This year’s Petrona Award for the Best Scandinavian Crime Novel of the Year was not announced at the CrimeFest in Bristol. Nor it was discussed widely in the spring as it has been the tradition so far. All die-hard fans of the Scandinavian crime fiction waited with bated breath for the results of the deliberations as the renowned judges Jackie Farrant, Dr Kat Hall and Jake Kerridge read and analysed 37 books. Finally, the shortlist of six excellent titles was published and now we have the winner: Little Siberia by Antti Tuomainen, translated from Finnish by David Hackston, and published by Karen Sullivan of Orenda Books.
I couldn’t resist looking back at my own review of the winning novel. It was originally published on Crime Review and I’m happy to share it again.

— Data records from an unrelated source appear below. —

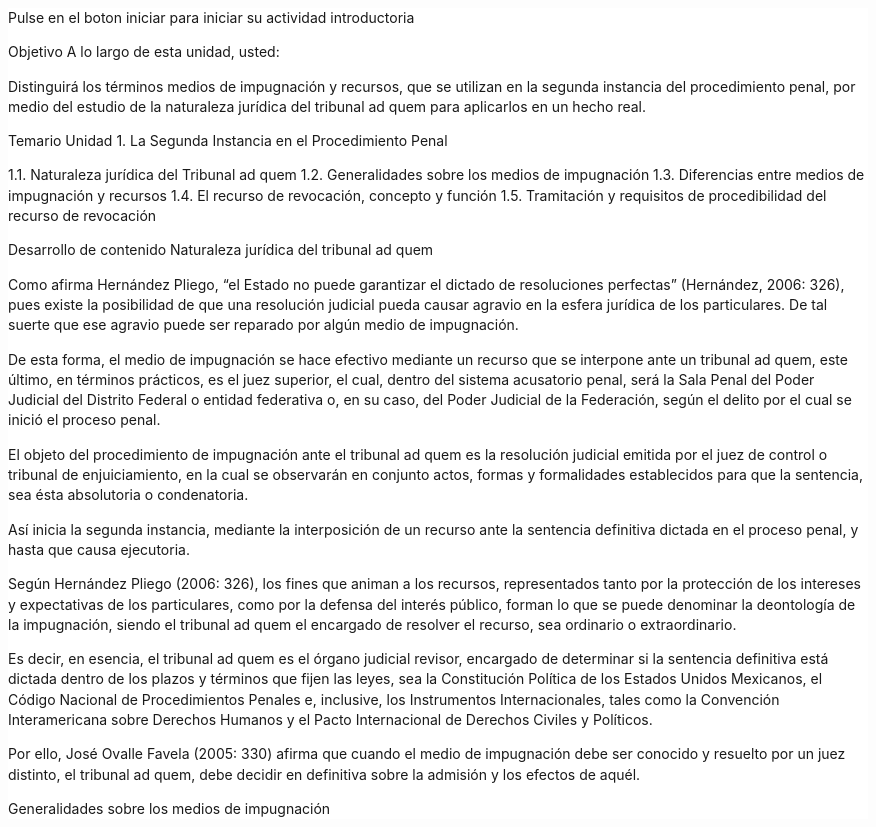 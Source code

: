 Pulse en el boton iniciar para iniciar su actividad introductoria

 
Objetivo
A lo largo de esta unidad, usted:

Distinguirá los términos medios de impugnación y recursos, que se utilizan en la segunda instancia del procedimiento penal, por medio del estudio de la naturaleza jurídica del tribunal ad quem para aplicarlos en un hecho real.

 

Temario
Unidad 1. La Segunda Instancia en el Procedimiento Penal

1.1. Naturaleza jurídica del Tribunal ad quem
1.2. Generalidades sobre los medios de impugnación
1.3. Diferencias entre medios de impugnación y recursos
1.4. El recurso de revocación, concepto y función
1.5. Tramitación y requisitos de procedibilidad del recurso de revocación
 

Desarrollo de contenido
Naturaleza jurídica del tribunal ad quem

Como afirma Hernández Pliego, “el Estado no puede garantizar el dictado de resoluciones perfectas” (Hernández, 2006: 326), pues existe la posibilidad de que una resolución judicial pueda causar agravio en la esfera jurídica de los particulares. De tal suerte que ese agravio puede ser reparado por algún medio de impugnación.

De esta forma, el medio de impugnación se hace efectivo mediante un recurso que se interpone ante un tribunal ad quem, este último, en términos prácticos, es el juez superior, el cual, dentro del sistema acusatorio penal, será la Sala Penal del Poder Judicial del Distrito Federal o entidad federativa o, en su caso, del Poder Judicial de la Federación, según el delito por el cual se inició el proceso penal.

El objeto del procedimiento de impugnación ante el tribunal ad quem es la resolución judicial emitida por el juez de control o tribunal de enjuiciamiento, en la cual se observarán en conjunto actos, formas y formalidades establecidos para que la sentencia, sea ésta absolutoria o condenatoria.

Así inicia la segunda instancia, mediante la interposición de un recurso ante la sentencia definitiva dictada en el proceso penal, y hasta que causa ejecutoria.

Según Hernández Pliego (2006: 326), los fines que animan a los recursos, representados tanto por la protección de los intereses y expectativas de los particulares, como por la defensa del interés público, forman lo que se puede denominar la deontología de la impugnación, siendo el tribunal ad quem el encargado de resolver el recurso, sea ordinario o extraordinario.

Es decir, en esencia, el tribunal ad quem es el órgano judicial revisor, encargado de determinar si la sentencia definitiva está dictada dentro de los plazos y términos que fijen las leyes, sea la Constitución Política de los Estados Unidos Mexicanos, el Código Nacional de Procedimientos Penales e, inclusive, los Instrumentos Internacionales, tales como la Convención Interamericana sobre Derechos Humanos y el Pacto Internacional de Derechos Civiles y Políticos.

Por ello, José Ovalle Favela (2005: 330) afirma que cuando el medio de impugnación debe ser conocido y resuelto por un juez distinto, el tribunal ad quem, debe decidir en definitiva sobre la admisión y los efectos de aquél.

Generalidades sobre los medios de impugnación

One winter night a meteorite plunges from the sky into a passenger seat of a high-spec rally car, driven at ridiculous speed by an intoxicated former champion who wants to end his life in style. But the spectacular death does not materialise. Instead the cosmic intervention near the village of Hurmevaara stops the suicidal driver and causes the biggest possible stir. Nobody has heard of this snow-covered place in northern Finnish wilderness until the precious lump of rock discovered there becomes valued at about a million euros. It is placed at the local war museum for four days until specialists from London arrive to retrieve it for research. Instantly, this message from the heavens becomes an object of interest and target for thieves and chancers of any calibre, both provincial and foreign.
Pastor Joel Huhta volunteers to guard this remarkable gem at night. Immediately during the first watch someone attempts to steal it. Joel, a former soldier with vast experience of combat and fighting enemies on the foreign front, feels suited to the role of the main investigator, not attracted by the big money but keen to preserve the treasure for the scientists. He’s a complicated man, dealing with a magnitude of issues of a personal and public nature as he needs to tend to his followers, including regular conversations with a churchgoer convinced that world is on its last legs. Even though Joel comes from a religious family, doubts about his faith plague him often. War has left him slightly traumatised, and after an accident, also unable to have children, a fact that so far, he has failed to disclose to his wife Krista. When she happily announces that she’s pregnant, he is in shock. Joel cannot be the father and he cannot admit to her what has occurred during his active service. With everything that happens in the village things don’t get any easier and the list of both suspected thieves and fathers of his own child grows by the hour.
Antti Tuomainen is rightly considered to be the funniest crime fiction writer in Europe. But what he delivers is not just a bag of belly laughs. Instead he draws on the innermost personal human feelings, puts them against some serious problems and in the context of conflict between private desires and absurdity of the world he analyses how we all might react. The results are hilarious, funny, imaginative and often very touching. Like the earlier novels Little Siberia, in brilliant translation by David Hackston, bears all the marks of his honed style, mixing sacred and profane, serious and comical. At the same time, it’s a fast-paced tale of an amateur investigator. The richness of well-developed characters and a dry sense of humour take on the relationships in the village bring this awkward story to another level.
The nearly forgotten isolated place in Finland, close to the Russian border and the potential huge money that may change lives of some of its inhabitants are of course important. Yet the real mastery lies in creating a seemingly ordinary world where unusual things happen, and through the prism of individual reactions, it makes this book not only a great suspenseful thriller but also a philosophical morality tale as well. This is a study of human nature mixed with intrigue, poignant musings and observations, in the location mentally equated with the actual harsh Siberia.